BEGIN Provided data

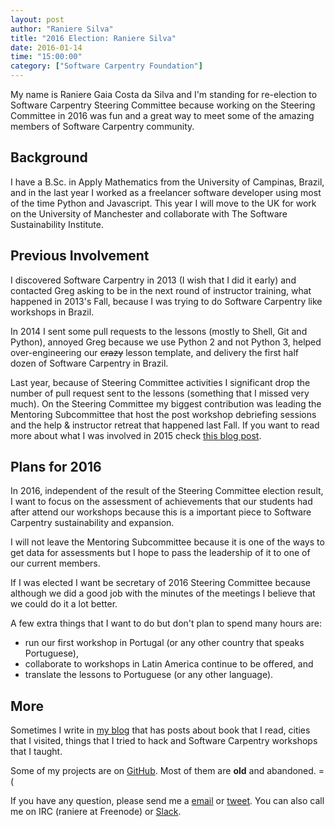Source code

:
 ```yaml
---
layout: post
author: "Raniere Silva"
title: "2016 Election: Raniere Silva"
date: 2016-01-14
time: "15:00:00"
category: ["Software Carpentry Foundation"]
---
```

My name is Raniere Gaia Costa da Silva
and I'm standing for re-election to Software Carpentry Steering Committee
because working on the Steering Committee in 2016 was fun
and a great way to meet some of the amazing members of Software Carpentry community.

## Background

I have a B.Sc. in Apply Mathematics from the University of Campinas, Brazil,
and in the last year I worked as a freelancer software developer
using most of the time Python and Javascript.
This year I will move to the UK for work on the University of Manchester
and collaborate with The Software Sustainability Institute.

## Previous Involvement

I discovered Software Carpentry in 2013 (I wish that I did it early)
and contacted Greg asking to be in the next round of instructor training,
what happened in 2013's Fall, because I was trying to do Software Carpentry like workshops in Brazil.

In 2014 I sent some pull requests to the lessons
(mostly to Shell, Git and Python),
annoyed Greg because we use Python 2 and not Python 3,
helped over-engineering our <del>crazy</del> lesson template,
and delivery the first half dozen of Software Carpentry in Brazil.

Last year,
because of Steering Committee activities
I significant drop the number of pull request sent to the lessons
(something that I missed very much).
On the Steering Committee
my biggest contribution was leading the Mentoring Subcommittee
that host the post workshop debriefing sessions
and the help & instructor retreat that happened last Fall.
If you want to read more about what I was involved in 2015
check [this blog post](http://blog.rgaiacs.com/2015/12/11/swc.html).

## Plans for 2016

In 2016,
independent of the result of the Steering Committee election result,
I want to focus on the assessment of achievements that our students had after
attend our workshops because this is a important piece to Software Carpentry
sustainability and expansion.

I will not leave the Mentoring Subcommittee
because it is one of the ways to get data for assessments
but I hope to pass the leadership of it to one of our current members.

If I was elected I want be secretary of 2016 Steering Committee
because although we did a good job with the minutes of the meetings
I believe that we could do it a lot better.

A few extra things that I want to do but don't plan to spend many hours are:

-   run our first workshop in Portugal (or any other country that speaks Portuguese),
-   collaborate to workshops in Latin America continue to be offered, and
-   translate the lessons to Portuguese (or any other language).

## More

Sometimes I write in [my blog](http://blog.rgaiacs.com/) that has posts about
book that I read, cities that I visited, things that I tried to hack
and Software Carpentry workshops that I taught.

Some of my projects are on [GitHub](http://github.com/rgaiacs).
Most of them are **old** and abandoned. =(

If you have any question,
please send me a [email](mailto:raniere@rgaiacs.com) or
[tweet](http://twitter.com/rgaiacs/).
You can also call me on IRC (raniere at Freenode) or
[Slack](https://swcarpentry.slack.com/).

END Provided data

* Exercise
The lines to show are those in the data above that include "workshops".

* Answer below
what happened in 2013's Fall, because I was trying to do Software Carpentry like workshops in Brazil.
attend our workshops because this is a important piece to Software Carpentry
-   collaborate to workshops in Latin America continue to be offered, and
and Software Carpentry workshops that I taught.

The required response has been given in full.